Assigned task: With the line containing "LA SEMANA 2**" as the start and the line containing "- 학습 내용 : [Inner" as the end, transcribe that span of the entries below exactly, including both.

The records:

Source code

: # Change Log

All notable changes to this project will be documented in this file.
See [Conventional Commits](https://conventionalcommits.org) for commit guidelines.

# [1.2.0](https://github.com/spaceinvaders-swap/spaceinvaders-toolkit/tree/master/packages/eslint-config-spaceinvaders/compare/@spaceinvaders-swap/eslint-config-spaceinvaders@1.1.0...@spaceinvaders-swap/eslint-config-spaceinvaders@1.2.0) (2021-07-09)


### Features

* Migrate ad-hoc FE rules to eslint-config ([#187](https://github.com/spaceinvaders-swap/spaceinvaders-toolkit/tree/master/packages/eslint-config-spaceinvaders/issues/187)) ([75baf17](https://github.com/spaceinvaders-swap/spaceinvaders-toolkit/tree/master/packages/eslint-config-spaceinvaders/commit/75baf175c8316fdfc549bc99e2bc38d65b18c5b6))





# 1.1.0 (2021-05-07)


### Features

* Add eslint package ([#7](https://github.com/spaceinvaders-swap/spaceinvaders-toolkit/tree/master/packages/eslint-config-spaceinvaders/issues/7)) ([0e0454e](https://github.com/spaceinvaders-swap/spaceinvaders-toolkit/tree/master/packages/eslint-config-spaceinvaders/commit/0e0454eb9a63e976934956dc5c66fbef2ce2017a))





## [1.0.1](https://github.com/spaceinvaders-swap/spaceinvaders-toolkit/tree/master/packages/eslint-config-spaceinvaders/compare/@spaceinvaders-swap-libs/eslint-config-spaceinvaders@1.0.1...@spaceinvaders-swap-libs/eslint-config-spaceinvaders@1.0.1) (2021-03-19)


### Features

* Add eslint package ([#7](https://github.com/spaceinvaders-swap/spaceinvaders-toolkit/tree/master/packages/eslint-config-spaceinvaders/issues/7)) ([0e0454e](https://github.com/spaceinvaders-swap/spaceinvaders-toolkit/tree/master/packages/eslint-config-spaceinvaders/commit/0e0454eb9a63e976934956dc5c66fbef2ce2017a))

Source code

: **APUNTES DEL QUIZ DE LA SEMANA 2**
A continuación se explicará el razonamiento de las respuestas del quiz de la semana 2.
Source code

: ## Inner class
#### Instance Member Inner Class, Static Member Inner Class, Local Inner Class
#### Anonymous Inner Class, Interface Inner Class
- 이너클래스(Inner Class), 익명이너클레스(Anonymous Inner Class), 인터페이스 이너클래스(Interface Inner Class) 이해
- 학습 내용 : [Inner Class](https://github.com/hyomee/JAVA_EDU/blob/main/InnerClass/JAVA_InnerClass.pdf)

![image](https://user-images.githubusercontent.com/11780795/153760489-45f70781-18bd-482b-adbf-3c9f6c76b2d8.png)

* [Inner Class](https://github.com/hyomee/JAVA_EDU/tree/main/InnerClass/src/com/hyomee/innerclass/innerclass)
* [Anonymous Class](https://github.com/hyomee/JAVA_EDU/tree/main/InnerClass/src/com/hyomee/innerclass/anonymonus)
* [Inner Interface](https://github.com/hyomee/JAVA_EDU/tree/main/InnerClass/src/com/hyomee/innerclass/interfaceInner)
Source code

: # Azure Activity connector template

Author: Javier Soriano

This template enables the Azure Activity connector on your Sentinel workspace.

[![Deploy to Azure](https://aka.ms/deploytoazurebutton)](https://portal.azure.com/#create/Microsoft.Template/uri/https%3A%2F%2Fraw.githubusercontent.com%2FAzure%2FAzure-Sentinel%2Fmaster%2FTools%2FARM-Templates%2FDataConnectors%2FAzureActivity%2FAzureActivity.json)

Your response:
: **APUNTES DEL QUIZ DE LA SEMANA 2**
A continuación se explicará el razonamiento de las respuestas del quiz de la semana 2.
Source code

: ## Inner class
#### Instance Member Inner Class, Static Member Inner Class, Local Inner Class
#### Anonymous Inner Class, Interface Inner Class
- 이너클래스(Inner Class), 익명이너클레스(Anonymous Inner Class), 인터페이스 이너클래스(Interface Inner Class) 이해
- 학습 내용 : [Inner Class](https://github.com/hyomee/JAVA_EDU/blob/main/InnerClass/JAVA_InnerClass.pdf)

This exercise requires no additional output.